A second benefit of placeholders is that you can "prepare" a statement in advance and then reuse it by binding different values to it each time it's executed. Some database interfaces have this capability, which allows some preparsing or even execution planning to be done prior to executing the statement. For a statement that is executed multiple times later, this reduces overhead because anything that can be done prior to execution need be done only once, not once per execution. Prepared statements thus encourage statement reuse. Statements become more generic because they contain placeholders rather than specific data values. If you're executing an operation over and over, you may be able to reuse a prepared statement and simply bind different data values to it each time you execute it. If so, you gain a performance benefit, at least for database systems that support query planning. For example, if a program issues a particular type of SELECT statement several times while it runs, such a database system can construct a plan for the statement and then reuse it each time, rather than rebuild the plan over and over. MySQL doesn't build query plans in advance, so you don't get any performance boost from using prepared statements. However, if you port a program to a database that does not use query plans and you've written your program to use prepared statements, you can get this advantage of prepared statements automatically. You don't have to convert from nonprepared statements to enjoy that benefit.

A third benefit is that code that uses placeholder-based statements can be easier to read, although that's somewhat subjective. As you read through this section, compare the statements used here with those from Section 2.4 that did not use placeholders to see which you prefer.

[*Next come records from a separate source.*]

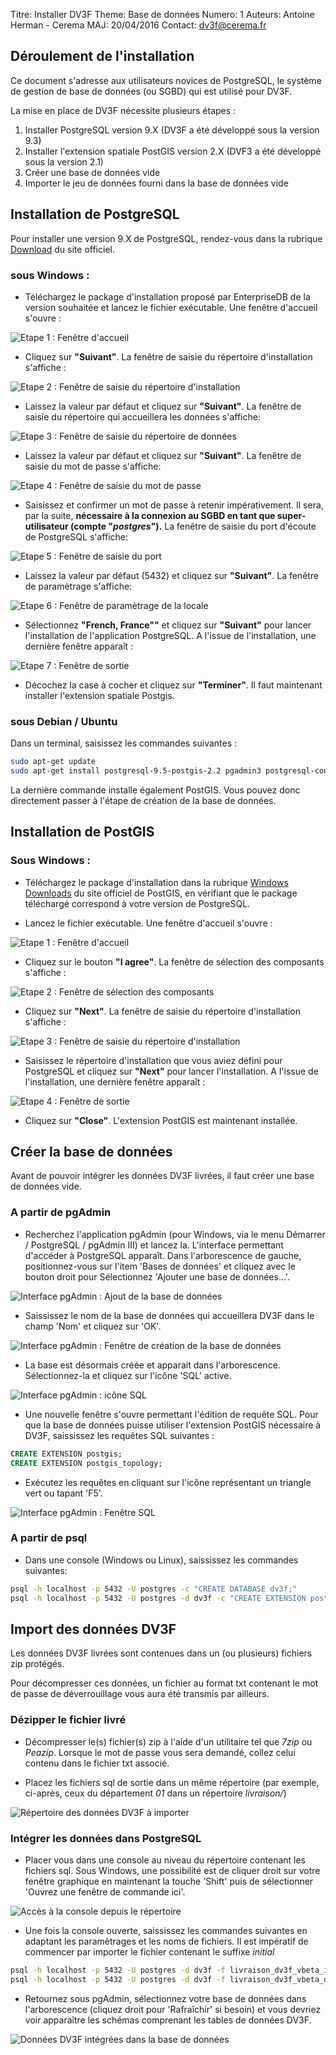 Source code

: Titre: Installer DV3F
Theme: Base de données
Numero: 1
Auteurs: Antoine Herman - Cerema
MAJ: 20/04/2016
Contact: dv3f@cerema.fr

## Déroulement de l'installation

Ce document s'adresse aux utilisateurs novices de PostgreSQL, le système de gestion de base de données (ou SGBD)
qui est utilisé pour DV3F.

La mise en place de DV3F nécessite plusieurs étapes :

 1. Installer PostgreSQL version 9.X (DV3F a été développé sous la version 9.3)
 2. Installer l'extension spatiale PostGIS version 2.X (DVF3 a été développé sous la version 2.1)
 3. Créer une base de données vide
 4. Importer le jeu de données fourni dans la base de données vide


## Installation de PostgreSQL

Pour installer une version 9.X de PostgreSQL, rendez-vous dans la rubrique [Download](http://www.postgresql.org/download/) du site officiel. 


### sous Windows :

 * Téléchargez le package d'installation proposé par EnterpriseDB de la version souhaitée et lancez le fichier exécutable. 
Une fenêtre d'accueil s'ouvre :

![*Etape 1 : Fenêtre d'accueil*](ressources/postgresql-1.png "Installation PostgreSQL")

 * Cliquez sur **"Suivant"**. La fenêtre de saisie du répertoire d'installation s'affiche :

![*Etape 2 : Fenêtre de saisie du répertoire d'installation*](ressources/postgresql-2.png "Installation PostgreSQL")

 * Laissez la valeur par défaut et cliquez sur **"Suivant"**. La fenêtre de saisie du répertoire qui accueillera les données s'affiche:

![*Etape 3 : Fenêtre de saisie du répertoire de données*](ressources/postgresql-3.png "Installation PostgreSQL")

 * Laissez la valeur par défaut et cliquez sur **"Suivant"**. La fenêtre de saisie du mot de passe s'affiche:

![*Etape 4 : Fenêtre de saisie du mot de passe*](ressources/postgresql-4.png "Installation PostgreSQL")

 * Saisissez et confirmer un mot de passe à retenir impérativement. Il sera, par la suite, **nécessaire à la connexion
 au SGBD en tant que super-utilisateur (compte "_postgres_").** La fenêtre de saisie du port d'écoute de PostgreSQL s'affiche:

![*Etape 5 : Fenêtre de saisie du port*](ressources/postgresql-5.png "Installation PostgreSQL")

 * Laissez la valeur par défaut (5432) et  cliquez sur **"Suivant"**. La fenêtre de paramètrage s'affiche: 

![*Etape 6 : Fenêtre de paramètrage de la locale*](ressources/postgresql-6.png "Installation PostgreSQL")

 * Sélectionnez **"French, France""** et cliquez sur **"Suivant"** pour lancer l'installation de l'application PostgreSQL. A l'issue de l'installation,
 une dernière fenêtre apparaît :

![*Etape 7 : Fenêtre de sortie*](ressources/postgresql-7.png "Installation PostgreSQL")

* Décochez la case à cocher et cliquez sur **"Terminer"**. Il faut maintenant installer l'extension spatiale Postgis.

### sous Debian / Ubuntu

Dans un terminal, saisissez les commandes suivantes :

```bash
sudo apt-get update
sudo apt-get install postgresql-9.5-postgis-2.2 pgadmin3 postgresql-contrib-9.5
```

La dernière commande installe également PostGIS. Vous pouvez donc directement passer à l'étape de création de la base de données.

## Installation de PostGIS

### Sous Windows :

 * Téléchargez le package d'installation dans la rubrique [Windows Downloads](http://postgis.net/windows_downloads/) du site officiel de PostGIS, en vérifiant
 que le package téléchargé correspond à votre version de PostgreSQL.
 
 * Lancez le fichier exécutable. Une fenêtre d'accueil s'ouvre :
 
 ![*Etape 1 : Fenêtre d'accueil*](ressources/postgis-1.png "Installation PostGIS")
 
 * Cliquez sur le bouton **"I agree"**. La fenêtre de sélection des composants s'affiche :
 
  ![*Etape 2 : Fenêtre de sélection des composants*](ressources/postgis-2.png "Installation PostGIS")
  
 * Cliquez sur **"Next"**. La fenêtre de saisie du répertoire d'installation s'affiche :
 
  ![*Etape 3 : Fenêtre de saisie du répertoire d'installation*](ressources/postgis-3.png "Installation PostGIS")
  
 * Saisissez le répertoire d'installation que vous aviez défini pour PostgreSQL et cliquez sur **"Next"** pour lancer l'installation. A l'issue de
 l'installation, une dernière fenêtre apparaît :
 
  ![*Etape 4 : Fenêtre de sortie*](ressources/postgis-4.png "Installation PostGIS")
  
  * Cliquez sur **"Close"**. L'extension PostGIS est maintenant installée.

## Créer la base de données

Avant de pouvoir intégrer les données DV3F livrées, il faut créer une base de données vide.

### A partir de pgAdmin

 * Recherchez l'application pgAdmin (pour Windows, via le menu Démarrer / PostgreSQL / pgAdmin III) et lancez la. L'interface
permettant d'accéder à PostgreSQL apparaît. Dans l'arborescence de gauche, positionnez-vous sur l'item 'Bases de données' et cliquez avec
le bouton droit pour Sélectionnez 'Ajouter une base de données...'.

![*Interface pgAdmin : Ajout de la base de données*](ressources/pgadmin-0.png "pgAdmin")

 * Saississez le nom de la base de données qui accueillera DV3F dans le champ 'Nom' et cliquez sur 'OK'. 

 ![*Interface pgAdmin : Fenêtre de création de la base de données*](ressources/pgadmin-0bis.png "pgAdmin")

 * La base est désormais créée et apparait dans l'arborescence. Sélectionnez-la et cliquez sur l'icône 'SQL' active. 

![*Interface pgAdmin : icône SQL*](ressources/pgadmin-1.png "pgAdmin")

* Une nouvelle fenêtre s'ouvre permettant l'édition de requête SQL. Pour que la base de données puisse utiliser l'extension PostGIS nécessaire à
DV3F, saississez les requêtes SQL suivantes :

```sql
CREATE EXTENSION postgis;
CREATE EXTENSION postgis_topology;
```

 * Exécutez les requêtes en cliquant sur l'icône représentant un triangle vert ou tapant 'F5'. 
 
 ![*Interface pgAdmin : Fenêtre SQL*](ressources/pgadmin-2.png "pgAdmin")
 
### A partir de psql

 * Dans une console (Windows ou Linux), saississez les commandes suivantes:
 
```bash
psql -h localhost -p 5432 -U postgres -c "CREATE DATABASE dv3f;"
psql -h localhost -p 5432 -U postgres -d dv3f -c "CREATE EXTENSION postgis; CREATE EXTENSION postgis_topology;"
```

## Import des données DV3F

Les données DV3F livrées sont contenues dans un (ou plusieurs) fichiers zip protégés.

Pour décompresser ces données, un fichier au format txt contenant le mot de passe de déverrouillage vous aura été transmis par ailleurs. 

### Dézipper le fichier livré

 * Décompresser le(s) fichier(s) zip à l'aide d'un utilitaire tel que _7zip_ ou _Peazip_. Lorsque le mot de passe vous sera demandé, collez
 celui contenu dans le fichier txt associé.
 
 * Placez les fichiers sql de sortie dans un même répertoire (par exemple, ci-après, ceux du département _01_ dans un répertoire _livraison/_)
 
  ![*Répertoire des données DV3F à importer*](ressources/integration-1.png "integration")

### Intégrer les données dans PostgreSQL

 * Placer vous dans une console au niveau du répertoire contenant les fichiers sql. Sous Windows, une possibilité est de cliquer droit 
sur votre fenêtre graphique en maintenant la touche 'Shift' puis de sélectionner 'Ouvrez une fenêtre de commande ici'.

 ![*Accès à la console depuis le répertoire*](ressources/integration-2.png "integration")
 
 * Une fois la console ouverte, saississez les commandes suivantes en adaptant les paramètrages et les noms de fichiers. Il est impératif de commencer
 par importer le fichier contenant le suffixe _initial_
 
```bash
psql -h localhost -p 5432 -U postgres -d dv3f -f livraison_dv3f_vbeta_initial.sql
psql -h localhost -p 5432 -U postgres -d dv3f -f livraison_dv3f_vbeta_dep01.sql
```
 * Retournez sous pgAdmin, sélectionnez votre base de données dans l'arborescence (cliquez droit pour 'Rafraîchir' si besoin) et vous devriez voir
apparaître les schémas comprenant les tables de données DV3F. 

 ![*Données DV3F intégrées dans la base de données*](ressources/integration-3.png "integration")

Generating a List of Placeholders

You cannot bind an array of data values to a single placeholder. Each value must be bound to a separate placeholder. If you want to use placeholders for a list of data values that may vary in number, you must construct a list of placeholder characters. For example, in Perl, the following statement creates a string consisting of n placeholder characters separated by commas:

$str = join (",", ("?") x n); 

The x repetition operator, when applied to a list, produces n copies of the list, so the join⁠(⁠ ⁠ ⁠) call joins these lists to produce a single string containing n comma-separated instances of the ? character. This is handy when you want to bind an array of data values to a list of placeholders in a statement string because the size of the array indicates how many placeholder characters are needed:

$str = join (",", ("?") x @values); 

In Ruby, the * operator can be used to similar effect:

str = (["?"] * values.size).join(",") 

Another Perl method of generating a list of placeholders that is perhaps less cryptic looks like this:

$str = "?" if @values; for (my $i = 1; $i < @values; $i++) {   $str .= ",?"; } 

This method's syntax is less Perl-specific and therefore easier to translate into other languages. For example, the equivalent method in Python looks like this:

str = "" if len (values) > 0:   str = "?" for i in range (1, len (values)):   str = str + ",?" 


Using a quoting function

Some APIs provide a quoting function that takes a data value as its argument and returns a properly quoted and escaped value suitable for safe insertion into an SQL statement. This is less common than using placeholders, but it can be useful for constructing statements that you do not intend to execute immediately. However, you do need to have a connection open to the database server while you use such a quoting function because the proper quoting rules cannot be selected until the database driver is known. (Some database systems have different quoting rules from others.)

Perl

To use placeholders in Perl DBI scripts, put a ? in your SQL statement string at each location where you want to insert a data value, and then bind the values to the statement. You can bind values by passing them to do⁠(⁠ ⁠ ⁠) or execute⁠(⁠ ⁠ ⁠), or by calling a DBI method specifically intended for placeholder substitution.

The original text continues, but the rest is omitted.